Born the second oldest of a sibling group of ten children with the same mother and father, I quickly learned to take care of children at an early age. With excellent role modeling from my parents and my elementary school teachers, I knew I wanted to become a school teacher. I attended Texas Tech University in Lubbock Texas, the city where I was born and raised, with a major in elementary education. After attending four years and moving to California where I landed a job in the banking institution with a salary a lot higher than school teachers, my dream of teaching never came to fruition, at least not with the school system. However; with my love for children, I worked with them in various roles in my local church and communities.
In 1984, I moved from California to Austin after the unfortunate death of my first husband. I worked with the banking institution for another five years and then obtained a job with the State of Texas. In 1990, I remarried and in 1998 with the support of my husband, I answered a call to become a foster parent after hearing a radio advertisement by the Bair Foundation, seeking Christian homes to foster hurting and abused children. After becoming a licensed foster parent in 1999 (23 years ago), I accepted a position as the administrative assistant to the Child Protective Services (CPS) Director for the State of Texas. Unfortunately for me, due to a conflict of interest, I was not able to start fostering. However; after working with CPS for three+ years, the CPS State Director who was my direct boss, gave me a waiver to foster before her retirement in 2003. After the process of reestablishing our license, my husband and I began fostering in 2005.

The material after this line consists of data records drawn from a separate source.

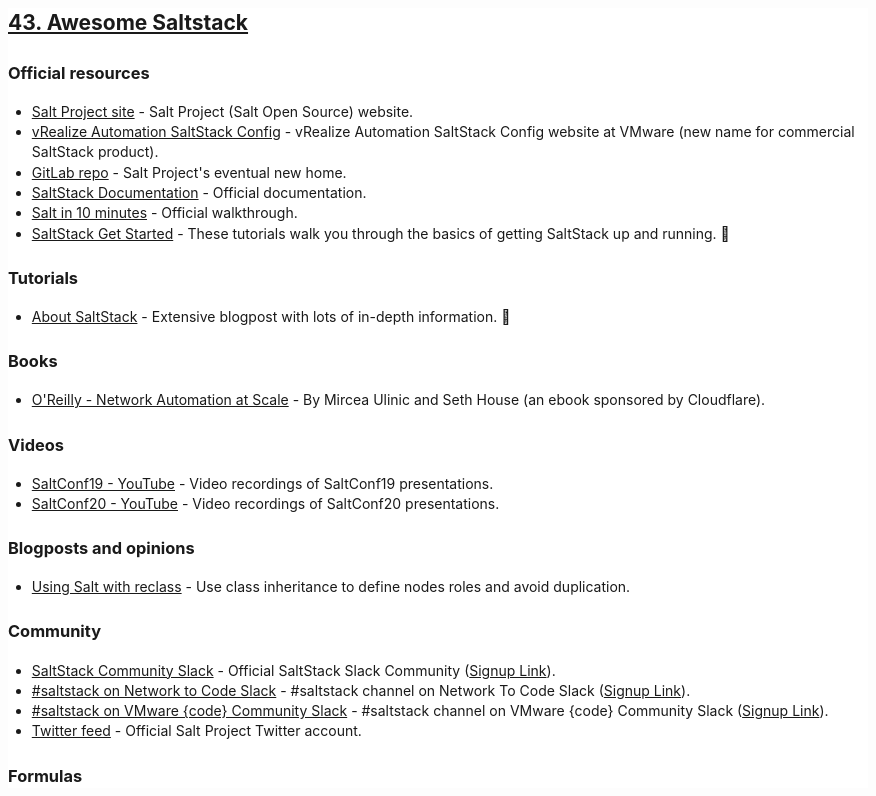 ## [43. Awesome Saltstack](/content/hbokh/awesome-saltstack/week/README.md)

### Official resources

*   [Salt Project site](https://saltproject.io/) - Salt Project (Salt Open Source) website.
*   [vRealize Automation SaltStack Config](https://www.vmware.com/products/vrealize-automation/saltstack-config.html) - vRealize Automation SaltStack Config website at VMware (new name for commercial SaltStack product).
*   [GitLab repo](https://gitlab.com/saltstack/open) - Salt Project's eventual new home.
*   [SaltStack Documentation](https://docs.saltproject.io/en/latest/) - Official documentation.
*   [Salt in 10 minutes](https://docs.saltproject.io/en/latest/topics/tutorials/walkthrough.html) - Official walkthrough.
*   [SaltStack Get Started](https://docs.saltproject.io/en/getstarted/) - These tutorials walk you through the basics of getting SaltStack up and running. :gem:

### Tutorials

*   [About SaltStack](http://www.yet.org/2016/09/salt/) - Extensive blogpost with lots of in-depth information. :gem:

### Books

*   [O'Reilly - Network Automation at Scale](https://www.cloudflare.com/network-automation-at-scale-ebook/) - By Mircea Ulinic and Seth House (an ebook sponsored by Cloudflare).

### Videos

*   [SaltConf19 - YouTube](https://www.youtube.com/playlist?list=PL9svBjLDUl_8E03aA45ZncgwTrI96ky2m) - Video recordings of SaltConf19 presentations.
*   [SaltConf20 - YouTube](https://www.youtube.com/playlist?list=PL9svBjLDUl__frIm2HOGPm1GrcVQkOZTe) - Video recordings of SaltConf20 presentations.

### Blogposts and opinions

*   [Using Salt with reclass](http://www.yet.org/2016/10/reclass/) - Use class inheritance to define nodes roles and avoid duplication.

### Community

*   [SaltStack Community Slack](https://saltstackcommunity.slack.com/) - Official SaltStack Slack Community ([Signup Link](https://saltstackcommunity.herokuapp.com)).
*   [#saltstack on Network to Code Slack](https://networktocode.slack.com/archives/C0NL8RRMX) - #saltstack channel on Network To Code Slack ([Signup Link](https://networktocode.herokuapp.com/)).
*   [#saltstack on VMware {code} Community Slack](https://vmwarecode.slack.com/archives/C01CASFRWG0) - #saltstack channel on VMware {code} Community Slack ([Signup Link](https://code.vmware.com/web/code/join)).
*   [Twitter feed](https://twitter.com/Salt_Project_OS) - Official Salt Project Twitter account.

### Formulas
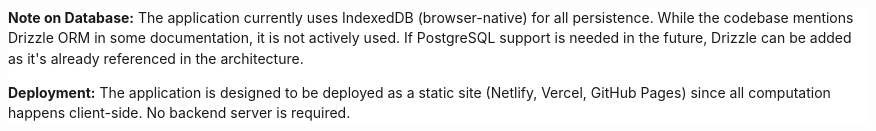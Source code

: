 **Note on Database:**
The application currently uses IndexedDB (browser-native) for all persistence. While the codebase mentions Drizzle ORM in some documentation, it is not actively used. If PostgreSQL support is needed in the future, Drizzle can be added as it's already referenced in the architecture.

**Deployment:**
The application is designed to be deployed as a static site (Netlify, Vercel, GitHub Pages) since all computation happens client-side. No backend server is required.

We fostered elementary-aged children who were around the same age as our younger two kids, of our three bio children. As our kids grew up and then out of the house, I began to foster teenagers. I currently foster three teenage boys. Initially, I thought, “who wants to foster teenagers in those odd adolescent years, smelling themselves, with all of their drama and attitudes,” However; for me, fostering teenagers has been my greatest joys – they’re way more independent, no more helping with homework and signing homework folders every night, no more temper tantrums. Can you imagine a 15-year-old sprawled out on the floor having a temper tantrum - LOL? In my journey of fostering, I adopted a 17-year-old who was placed with us at the age of 15 and is now 24 years old. I have strived to ensure that the kids I foster know that they belong and that they matter; and to have as much as a normal life and are allowed as many opportunities as my bio kids or as any kid should (e.g. camps, participation in sports, birthday parties, family vacations and other family celebrations and get togethers, etc.).

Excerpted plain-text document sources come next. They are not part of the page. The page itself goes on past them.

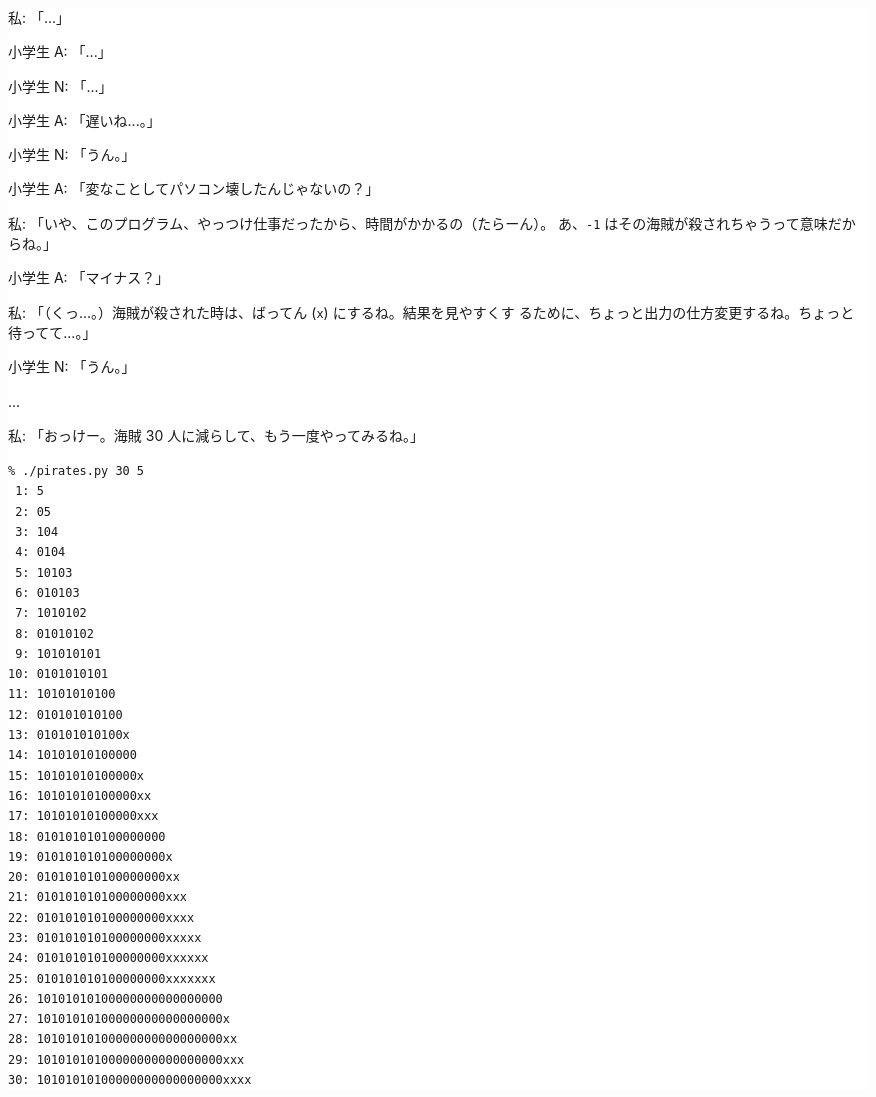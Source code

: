 私: 「...」

小学生 A: 「...」

小学生 N: 「...」

小学生 A: 「遅いね...。」

小学生 N: 「うん。」

小学生 A: 「変なことしてパソコン壊したんじゃないの？」

私: 「いや、このプログラム、やっつけ仕事だったから、時間がかかるの（たらーん）。
あ、`-1` はその海賊が殺されちゃうって意味だからね。」

小学生 A: 「マイナス？」

私: 「（くっ...。）海賊が殺された時は、ばってん (`x`) にするね。結果を見やすくす
るために、ちょっと出力の仕方変更するね。ちょっと待ってて...。」

小学生 N: 「うん。」

...

私: 「おっけー。海賊 30 人に減らして、もう一度やってみるね。」

```shell
% ./pirates.py 30 5
 1: 5
 2: 05
 3: 104
 4: 0104
 5: 10103
 6: 010103
 7: 1010102
 8: 01010102
 9: 101010101
10: 0101010101
11: 10101010100
12: 010101010100
13: 010101010100x
14: 10101010100000
15: 10101010100000x
16: 10101010100000xx
17: 10101010100000xxx
18: 010101010100000000
19: 010101010100000000x
20: 010101010100000000xx
21: 010101010100000000xxx
22: 010101010100000000xxxx
23: 010101010100000000xxxxx
24: 010101010100000000xxxxxx
25: 010101010100000000xxxxxxx
26: 10101010100000000000000000
27: 10101010100000000000000000x
28: 10101010100000000000000000xx
29: 10101010100000000000000000xxx
30: 10101010100000000000000000xxxx
```
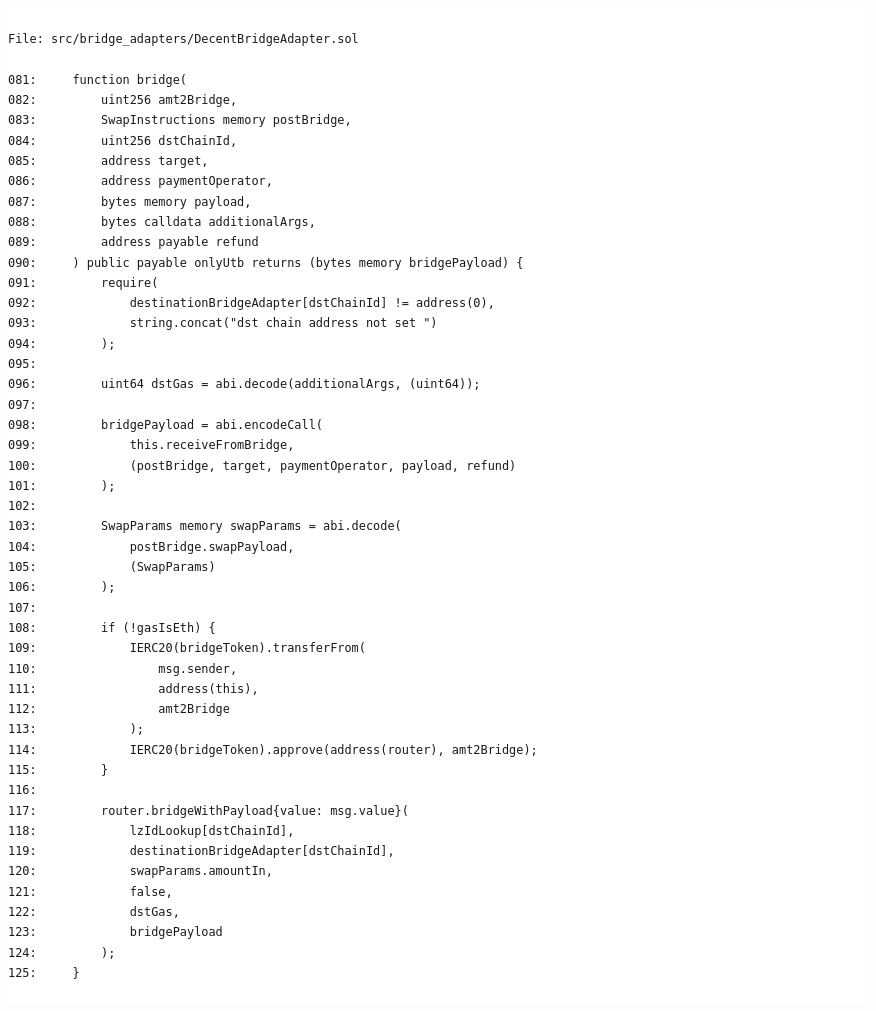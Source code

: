 

```solidity

File: src/bridge_adapters/DecentBridgeAdapter.sol

081:     function bridge(
082:         uint256 amt2Bridge,
083:         SwapInstructions memory postBridge,
084:         uint256 dstChainId,
085:         address target,
086:         address paymentOperator,
087:         bytes memory payload,
088:         bytes calldata additionalArgs,
089:         address payable refund
090:     ) public payable onlyUtb returns (bytes memory bridgePayload) {
091:         require(
092:             destinationBridgeAdapter[dstChainId] != address(0),
093:             string.concat("dst chain address not set ")
094:         );
095: 
096:         uint64 dstGas = abi.decode(additionalArgs, (uint64));
097: 
098:         bridgePayload = abi.encodeCall(
099:             this.receiveFromBridge,
100:             (postBridge, target, paymentOperator, payload, refund)
101:         );
102: 
103:         SwapParams memory swapParams = abi.decode(
104:             postBridge.swapPayload,
105:             (SwapParams)
106:         );
107: 
108:         if (!gasIsEth) {
109:             IERC20(bridgeToken).transferFrom(
110:                 msg.sender,
111:                 address(this),
112:                 amt2Bridge
113:             );
114:             IERC20(bridgeToken).approve(address(router), amt2Bridge);
115:         }
116: 
117:         router.bridgeWithPayload{value: msg.value}(
118:             lzIdLookup[dstChainId],
119:             destinationBridgeAdapter[dstChainId],
120:             swapParams.amountIn,
121:             false,
122:             dstGas,
123:             bridgePayload
124:         );
125:     }


```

In 2017, I retired from the State of Texas after 26 years of service, which has allowed me more time to dedicate to fostering – and it’s still not enough time in the day! As I look back, I don’t know how I did it while working, except by the Grace of God. As an extension of fostering, and since I’ve retired, I became a member of the Seedling Foundation, an organization who mentors kids with a parent or parents who are incarcerated. I currently mentor a six-grade middle-schooler, who I eat lunch with at school every week during the school year. I also find myself continuing relationships with some of my previous kids who are now young adults, by providing encouragement and help as they need it.

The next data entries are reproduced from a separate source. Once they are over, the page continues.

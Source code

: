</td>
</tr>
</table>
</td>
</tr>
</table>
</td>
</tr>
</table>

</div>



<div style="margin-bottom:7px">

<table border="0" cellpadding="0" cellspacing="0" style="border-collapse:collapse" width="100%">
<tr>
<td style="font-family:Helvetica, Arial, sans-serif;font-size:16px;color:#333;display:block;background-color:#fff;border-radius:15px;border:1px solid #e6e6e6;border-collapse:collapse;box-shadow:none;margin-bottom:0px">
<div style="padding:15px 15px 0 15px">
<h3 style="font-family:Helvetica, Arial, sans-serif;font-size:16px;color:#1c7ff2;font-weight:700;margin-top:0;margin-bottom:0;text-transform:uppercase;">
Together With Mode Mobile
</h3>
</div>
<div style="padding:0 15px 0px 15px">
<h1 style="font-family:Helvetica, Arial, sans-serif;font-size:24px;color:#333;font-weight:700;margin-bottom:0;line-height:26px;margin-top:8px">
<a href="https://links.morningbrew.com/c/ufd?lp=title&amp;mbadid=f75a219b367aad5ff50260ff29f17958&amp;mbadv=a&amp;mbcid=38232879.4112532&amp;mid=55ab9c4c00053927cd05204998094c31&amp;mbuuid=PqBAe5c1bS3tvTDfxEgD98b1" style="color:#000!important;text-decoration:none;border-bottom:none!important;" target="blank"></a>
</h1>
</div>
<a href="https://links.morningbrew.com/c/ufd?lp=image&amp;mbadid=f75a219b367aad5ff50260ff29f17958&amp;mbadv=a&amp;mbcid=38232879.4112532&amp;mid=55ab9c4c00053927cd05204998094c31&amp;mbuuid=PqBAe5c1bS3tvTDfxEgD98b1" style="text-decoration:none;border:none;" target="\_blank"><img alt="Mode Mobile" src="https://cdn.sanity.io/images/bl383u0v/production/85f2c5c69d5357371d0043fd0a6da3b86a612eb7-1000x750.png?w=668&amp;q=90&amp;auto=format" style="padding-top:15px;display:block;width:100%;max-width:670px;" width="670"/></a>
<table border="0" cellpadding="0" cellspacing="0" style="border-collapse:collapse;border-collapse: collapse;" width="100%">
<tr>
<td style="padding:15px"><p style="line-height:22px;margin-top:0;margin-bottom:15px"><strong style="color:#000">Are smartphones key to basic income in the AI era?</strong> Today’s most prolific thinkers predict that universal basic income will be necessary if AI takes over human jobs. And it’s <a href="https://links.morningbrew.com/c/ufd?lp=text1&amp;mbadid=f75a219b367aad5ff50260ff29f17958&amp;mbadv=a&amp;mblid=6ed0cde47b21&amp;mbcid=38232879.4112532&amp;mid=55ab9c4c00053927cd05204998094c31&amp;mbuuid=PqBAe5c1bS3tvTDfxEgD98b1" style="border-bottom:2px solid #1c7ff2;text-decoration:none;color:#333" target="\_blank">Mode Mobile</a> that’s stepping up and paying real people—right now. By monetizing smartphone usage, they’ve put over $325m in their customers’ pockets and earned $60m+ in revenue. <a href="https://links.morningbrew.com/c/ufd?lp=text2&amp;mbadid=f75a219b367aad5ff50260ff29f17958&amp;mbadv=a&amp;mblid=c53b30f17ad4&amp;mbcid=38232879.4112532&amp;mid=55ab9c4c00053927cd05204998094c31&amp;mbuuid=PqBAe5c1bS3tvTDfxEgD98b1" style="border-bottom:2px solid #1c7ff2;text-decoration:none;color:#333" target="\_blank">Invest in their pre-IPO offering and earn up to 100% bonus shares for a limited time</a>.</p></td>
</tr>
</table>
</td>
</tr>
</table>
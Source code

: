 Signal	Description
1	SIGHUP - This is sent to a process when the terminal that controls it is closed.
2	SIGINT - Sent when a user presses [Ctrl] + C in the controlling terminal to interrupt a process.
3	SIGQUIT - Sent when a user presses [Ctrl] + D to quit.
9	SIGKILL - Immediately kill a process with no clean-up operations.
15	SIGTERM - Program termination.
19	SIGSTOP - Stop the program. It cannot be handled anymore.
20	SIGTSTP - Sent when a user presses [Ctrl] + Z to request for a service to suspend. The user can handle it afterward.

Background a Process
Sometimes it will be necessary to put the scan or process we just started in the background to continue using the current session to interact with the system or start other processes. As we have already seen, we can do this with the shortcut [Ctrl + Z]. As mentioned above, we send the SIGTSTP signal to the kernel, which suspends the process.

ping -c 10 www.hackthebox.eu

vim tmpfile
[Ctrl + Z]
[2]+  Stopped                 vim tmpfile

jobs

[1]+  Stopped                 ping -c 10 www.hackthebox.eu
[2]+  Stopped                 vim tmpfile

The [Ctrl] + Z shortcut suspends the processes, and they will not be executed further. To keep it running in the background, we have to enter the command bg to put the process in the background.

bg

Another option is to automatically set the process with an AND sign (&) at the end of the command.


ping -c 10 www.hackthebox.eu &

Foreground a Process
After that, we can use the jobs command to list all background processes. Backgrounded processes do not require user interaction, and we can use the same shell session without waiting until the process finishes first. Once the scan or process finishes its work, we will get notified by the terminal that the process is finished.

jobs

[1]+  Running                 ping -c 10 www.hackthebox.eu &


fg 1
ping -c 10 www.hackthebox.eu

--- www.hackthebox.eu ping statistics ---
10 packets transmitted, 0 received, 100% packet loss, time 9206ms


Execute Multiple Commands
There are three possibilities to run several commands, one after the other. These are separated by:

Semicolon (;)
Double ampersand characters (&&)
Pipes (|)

Anyone who has ever fostered or have worked with parents who have fostered, knows the many, many, many challenges that comes with fostering, but with those challenges also comes rewards. I am thankful to God first, for allowing me the privilege of making a difference in the lives of the children I have served and for entrusting me with His kids, and placing that purpose and destiny in my life. I am thankful to my family, my three beautiful bio children who in essence, have fostered alongside me as they too gave of themselves, shared their parents and welcomed hurting children into our home, while all of us became more exposed to patience, tolerance and understanding. I am thankful to my extended family, who became mentors and role models and whom I was able to say "Here keep them for a weekend, I need a breather" - LOL. I'm also thankful to the team members who comes with almost every foster child; the child placing agency (CPA) and CPA case manager, CASA volunteers and supervisors, attorney ad litem, CPS worker, and therapists. Oh, along this journey I have definitely had my share of those who have placed foster parents in the same negative stereotype, but I think that stereotype is constantly changing for the better as it is becoming more apparent that there are good foster homes who genuinely care about the children and have the children’s best interests in mind.
In March 2020, I was honored to receive the Ron and Judy Winn Foster Parent of the Year Award by the Voices for Children – CASA of Brazos Valley.
In my 23 years of licenseship and 17 years of fostering, I have had 38 kids to come through my home, (which is really not that many considering the need). Maybe I will reach 40+ before it's all said and done. Aside from knowing that my kids have been exposed to Godly love, and know and feel the genuine love of a family, the greatest reward for me is to hear them say "when I become an adult, I want to foster..."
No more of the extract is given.